Satellite-borne synthetic aperture radar-derived wind speed (SDWS) images provide a means of mapping ocean surface wind fields at resolutions fine enough to quantify many boundary layer flow structures over swaths of mesoscale width. Thus, the current and projected fleets of polar-orbiting synthetic aperture radar (SAR) satellites provide the opportunity to assess the performance of numerical weather prediction models (NWP) on fine scales that can't be achieved with either satellite-borne scatterometers or in situ observations. This capability is becoming increasingly important as research, and operational, NWP models are achieving resolutions needed to capture the full spectrum of mesoscale weather phenomena and a number of boundary layer phenomena as well. This capability was evaluated in the current study.

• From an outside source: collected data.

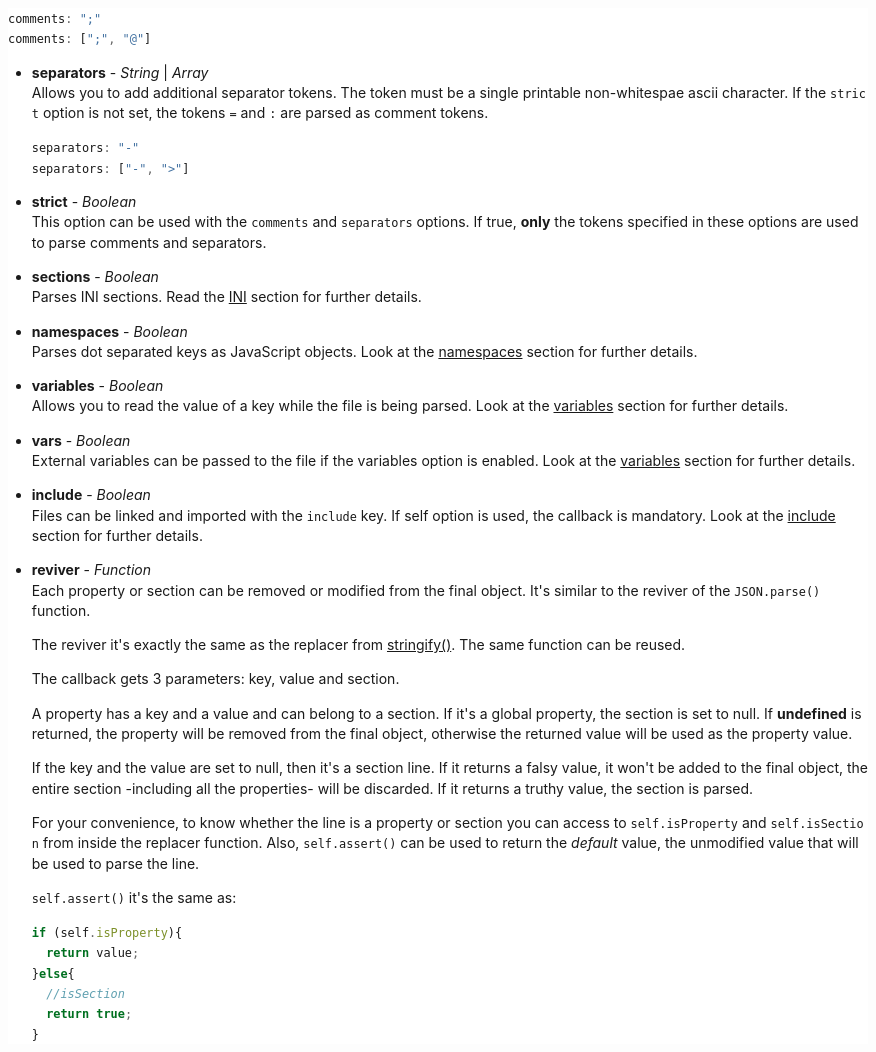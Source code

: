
   ```javascript
  comments: ";"
  comments: [";", "@"]
  ```
- __separators__ - _String_ | _Array_  
  Allows you to add additional separator tokens. The token must be a single printable non-whitespae ascii character. If the `strict` option is not set, the tokens `=` and `:` are parsed as comment tokens.
  
  ```javascript
  separators: "-"
  separators: ["-", ">"]
  ```
- __strict__ - _Boolean_  
  This option can be used with the `comments` and `separators` options. If true, __only__ the tokens specified in these options are used to parse comments and separators.
- __sections__ - _Boolean_  
  Parses INI sections. Read the [INI](#ini) section for further details.
- __namespaces__ - _Boolean_  
  Parses dot separated keys as JavaScript objects. Look at the [namespaces](#namespaces) section for further details.
- __variables__ - _Boolean_  
  Allows you to read the value of a key while the file is being parsed. Look at the [variables](#variables) section for further details.
- __vars__ - _Boolean_  
  External variables can be passed to the file if the variables option is enabled. Look at the [variables](#variables) section for further details.
- __include__ - _Boolean_  
  Files can be linked and imported with the `include` key. If self option is used, the callback is mandatory. Look at the [include](#include) section for further details.
- __reviver__ - _Function_  
  Each property or section can be removed or modified from the final object. It's similar to the reviver of the `JSON.parse()` function.

  The reviver it's exactly the same as the replacer from [stringify()](#stringify). The same function can be reused.

  The callback gets 3 parameters: key, value and section.
  
  A property has a key and a value and can belong to a section. If it's a global property, the section is set to null. If __undefined__ is returned, the property will be removed from the final object, otherwise the returned value will be used as the property value.
  
  If the key and the value are set to null, then it's a section line. If it returns a falsy value, it won't be added to the final object, the entire section -including all the properties- will be discarded. If it returns a truthy value, the section is parsed.
  
  For your convenience, to know whether the line is a property or section you can access to `self.isProperty` and `self.isSection` from inside the replacer function. Also, `self.assert()` can be used to return the _default_ value, the unmodified value that will be used to parse the line.
  
  `self.assert()` it's the same as:
  
    ```javascript
    if (self.isProperty){
      return value;
    }else{
      //isSection
      return true;
    }
    ```
  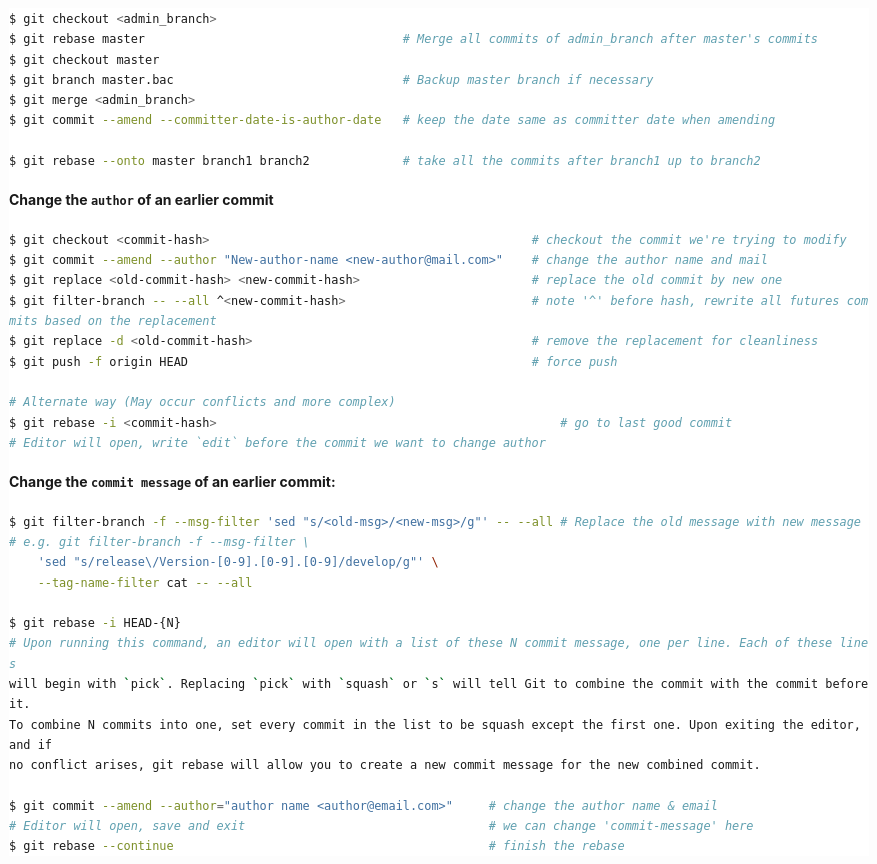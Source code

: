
```sh
$ git checkout <admin_branch>
$ git rebase master                                    # Merge all commits of admin_branch after master's commits
$ git checkout master
$ git branch master.bac                                # Backup master branch if necessary
$ git merge <admin_branch>
$ git commit --amend --committer-date-is-author-date   # keep the date same as committer date when amending

$ git rebase --onto master branch1 branch2             # take all the commits after branch1 up to branch2
```

#### Change the `author` of an earlier commit

```sh
$ git checkout <commit-hash>                                             # checkout the commit we're trying to modify
$ git commit --amend --author "New-author-name <new-author@mail.com>"    # change the author name and mail
$ git replace <old-commit-hash> <new-commit-hash>                        # replace the old commit by new one
$ git filter-branch -- --all ^<new-commit-hash>                          # note '^' before hash, rewrite all futures commits based on the replacement
$ git replace -d <old-commit-hash>                                       # remove the replacement for cleanliness 
$ git push -f origin HEAD                                                # force push 

# Alternate way (May occur conflicts and more complex)
$ git rebase -i <commit-hash>                                                # go to last good commit
# Editor will open, write `edit` before the commit we want to change author
```

#### Change the `commit message` of an earlier commit:

```sh
$ git filter-branch -f --msg-filter 'sed "s/<old-msg>/<new-msg>/g"' -- --all # Replace the old message with new message
# e.g. git filter-branch -f --msg-filter \
    'sed "s/release\/Version-[0-9].[0-9].[0-9]/develop/g"' \
    --tag-name-filter cat -- --all

$ git rebase -i HEAD-{N}
# Upon running this command, an editor will open with a list of these N commit message, one per line. Each of these lines
will begin with `pick`. Replacing `pick` with `squash` or `s` will tell Git to combine the commit with the commit before it.
To combine N commits into one, set every commit in the list to be squash except the first one. Upon exiting the editor, and if
no conflict arises, git rebase will allow you to create a new commit message for the new combined commit.

$ git commit --amend --author="author name <author@email.com>"     # change the author name & email
# Editor will open, save and exit                                  # we can change 'commit-message' here
$ git rebase --continue                                            # finish the rebase
```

SDWS images were compared to Weather Research and Forecasting (WRF) output for a number of intense meteorological phenomena in order to assess WRF wind field errors and how these errors varied with both the scale of the phenomena in question and with model resolution. The WRF runs featured a four two-way nested grid centered on the meteorological feature of interest. Resolution for the four grids was 54, 18, 6, and 2 km. The coarsest-grid domain thus corresponds to a fairly low resolution operational global NWP model of the current generation while the next two finer-grid domains correspond to state-of-the art regional operational NWP models. The finest-grid domain corresponds to the next generation of operational regional models. For each case WRF was run in four configurations ranging from a single 54 km grid domain to the full four-domain setup described above. Thus, the effect of the two-way nesting on model versus SDWS agreement could also be assessed.

Fifteen cases for the Gulf of Alaska and Bering Sea were examined. Mesoscale features sampled include gap flows, barrier jets, synoptic fronts, pre-frontal jets, secluded cyclones and terrain-induced gravity waves. The results suggest that WRF wind speed and wind direction errors result from both the misplacement of synoptic-scale weather features and the failure to resolve mesoscale structures in the boundary layer wind field. Increased WRF resolution improved the positioning of these features but not their intensity. Likewise, two-way nesting had only minor impact on the forecasts produced by the coarser-resolution grids.

These results confirm the hypothesis that SDWS can be used for both quantitative and qualitative analysis of the scale- and resolution-dependence of NWP model boundary layer wind forecast errors over the ocean. Moreover, SDWS images can be used to alert forecasters to feature misplacement in the early lead times of an NWP model run and to enhance forecaster understanding of which mesoscale phenomena remain unresolved by the NWP model and the synoptic settings under which those phenomena occur.